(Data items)
= Beginning of Section =
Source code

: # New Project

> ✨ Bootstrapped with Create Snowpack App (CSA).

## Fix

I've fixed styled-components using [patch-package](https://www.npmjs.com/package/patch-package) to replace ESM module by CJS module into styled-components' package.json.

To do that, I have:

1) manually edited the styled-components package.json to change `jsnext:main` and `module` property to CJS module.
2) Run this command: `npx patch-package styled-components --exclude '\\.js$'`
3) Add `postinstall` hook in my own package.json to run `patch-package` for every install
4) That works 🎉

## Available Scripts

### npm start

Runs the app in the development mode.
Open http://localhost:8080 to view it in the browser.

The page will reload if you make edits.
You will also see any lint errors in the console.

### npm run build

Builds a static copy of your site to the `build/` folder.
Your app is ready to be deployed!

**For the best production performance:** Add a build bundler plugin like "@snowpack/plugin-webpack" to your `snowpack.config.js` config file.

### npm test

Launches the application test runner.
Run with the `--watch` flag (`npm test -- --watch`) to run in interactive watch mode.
= End of Section =
- _What needs to be done_: Copy each line of the data exactly, leaving nothing out.

- _Result of the exercise_:
Source code

: # New Project

> ✨ Bootstrapped with Create Snowpack App (CSA).

## Fix

I've fixed styled-components using [patch-package](https://www.npmjs.com/package/patch-package) to replace ESM module by CJS module into styled-components' package.json.

To do that, I have:

1) manually edited the styled-components package.json to change `jsnext:main` and `module` property to CJS module.
2) Run this command: `npx patch-package styled-components --exclude '\\.js$'`
3) Add `postinstall` hook in my own package.json to run `patch-package` for every install
4) That works 🎉

## Available Scripts

### npm start

Runs the app in the development mode.
Open http://localhost:8080 to view it in the browser.

The page will reload if you make edits.
You will also see any lint errors in the console.

### npm run build

Builds a static copy of your site to the `build/` folder.
Your app is ready to be deployed!

**For the best production performance:** Add a build bundler plugin like "@snowpack/plugin-webpack" to your `snowpack.config.js` config file.

### npm test

Launches the application test runner.
Run with the `--watch` flag (`npm test -- --watch`) to run in interactive watch mode.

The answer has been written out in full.